++++ Records for this task ++++
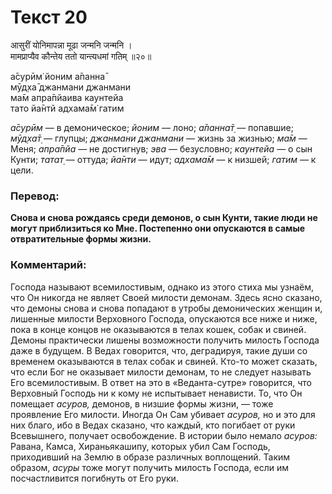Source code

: # Текст 20

आसुरीं योनिमापन्ना मूढा जन्मनि जन्मनि ।  
मामप्राप्यैव कौन्तेय ततो यान्त्यधमां गतिम् ॥२०॥

а̄сурӣм̇ йоним а̄панна̄  
мӯд̣ха̄ джанмани джанмани  
ма̄м апра̄пйаива каунтейа  
тато йа̄нтй адхама̄м̇ гатим

_а̄сурӣм_ — в демоническое; _йоним_ — лоно; _а̄панна̄т̣_ — попавшие; _мӯд̣ха̄т̣_ — глупцы; _джанмани джанмани_ — жизнь за жизнью; _ма̄м_ — Меня; _апра̄пйа_ — не достигнув; _эва_ — безусловно; _каунтейа_ — о сын Кунти; _татат̣_ — оттуда; _йа̄нти_ — идут; _адхама̄м_ — к низшей; _гатим_ — к цели.

### Перевод:

**Снова и снова рождаясь среди демонов, о сын Кунти, такие люди не могут приблизиться ко Мне. Постепенно они опускаются в самые отвратительные формы жизни.**

### Комментарий:

Господа называют всемилостивым, однако из этого стиха мы узнаём, что Он никогда не являет Своей милости демонам. Здесь ясно сказано, что демоны снова и снова попадают в утробы демонических женщин и, лишенные милости Верховного Господа, опускаются все ниже и ниже, пока в конце концов не оказываются в телах кошек, собак и свиней. Демоны практически лишены возможности получить милость Господа даже в будущем. В Ведах говорится, что, деградируя, такие души со временем оказываются в телах собак и свиней. Кто-то может сказать, что если Бог не оказывает милости демонам, то не следует называть Его всемилостивым. В ответ на это в «Веданта-сутре» говорится, что Верховный Господь ни к кому не испытывает ненависти. То, что Он помещает _асуров,_ демонов, в низшие формы жизни, — тоже проявление Его милости. Иногда Он Сам убивает _асуров,_ но и это для них благо, ибо в Ведах сказано, что каждый, кто погибает от руки Всевышнего, получает освобождение. В истории было немало _асуров:_ Равана, Камса, Хираньякашипу, которых убил Сам Господь, приходивший на Землю в образе различных воплощений. Таким образом, _асуры_ тоже могут получить милость Господа, если им посчастливится погибнуть от Его руки.
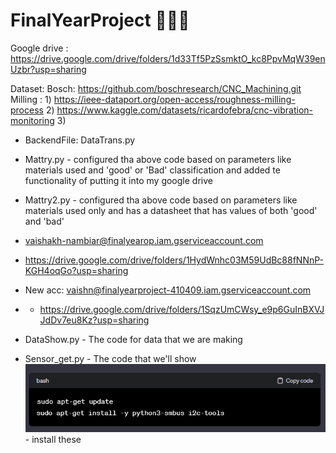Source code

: # FinalYearProject 💐💐🌻
 
Google drive : https://drive.google.com/drive/folders/1d33Tf5PzSsmktO_kc8PpvMqW39enUzbr?usp=sharing

Dataset:
Bosch:  https://github.com/boschresearch/CNC_Machining.git
Milling : 1) https://ieee-dataport.org/open-access/roughness-milling-process
          2) https://www.kaggle.com/datasets/ricardofebra/cnc-vibration-monitoring
          3) 


- BackendFile: DataTrans.py
- Mattry.py - configured tha above code based on parameters like materials used and 'good' or 'Bad' classification and added te functionality of putting it into my google drive 
- Mattry2.py - configured tha above code based on parameters like materials used only and has a datasheet that has values of both 'good' and 'bad'


- vaishakh-nambiar@finalyearop.iam.gserviceaccount.com

- https://drive.google.com/drive/folders/1HydWnhc03M59UdBc88fNNnP-KGH4oqGo?usp=sharing

- New acc: vaishn@finalyearproject-410409.iam.gserviceaccount.com
- - https://drive.google.com/drive/folders/1SqzUmCWsy_e9p6GuInBXVJJdDv7eu8Kz?usp=sharing


- DataShow.py - The code for data that we are making 
- Sensor_get.py - The code that we'll show 
![Alt text](image.png) - install these 
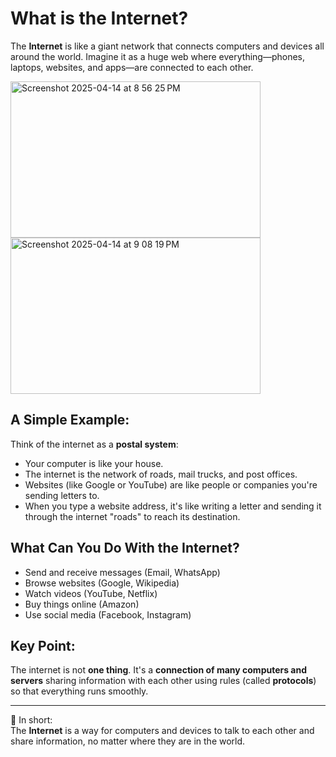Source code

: # What is the Internet?

The **Internet** is like a giant network that connects computers and devices all around the world. Imagine it as a huge web where everything—phones, laptops, websites, and apps—are connected to each other.

<img width="400" height="250" alt="Screenshot 2025-04-14 at 8 56 25 PM" src="https://github.com/user-attachments/assets/0baebc7a-67e7-4244-bb2c-de559c32c3cb" />

<img width="400" height="250" alt="Screenshot 2025-04-14 at 9 08 19 PM" src="https://github.com/user-attachments/assets/e82dc152-1511-4431-9f44-2c9d79dca331" />



## A Simple Example:

Think of the internet as a **postal system**:
- Your computer is like your house.
- The internet is the network of roads, mail trucks, and post offices.
- Websites (like Google or YouTube) are like people or companies you're sending letters to.
- When you type a website address, it's like writing a letter and sending it through the internet "roads" to reach its destination.

## What Can You Do With the Internet?

- Send and receive messages (Email, WhatsApp)
- Browse websites (Google, Wikipedia)
- Watch videos (YouTube, Netflix)
- Buy things online (Amazon)
- Use social media (Facebook, Instagram)

## Key Point:

The internet is not **one thing**. It's a **connection of many computers and servers** sharing information with each other using rules (called **protocols**) so that everything runs smoothly.

---

🧠 In short:  
The **Internet** is a way for computers and devices to talk to each other and share information, no matter where they are in the world.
++++
Looking at the records above, how many lines contain "roads"? Only the number is needed.

2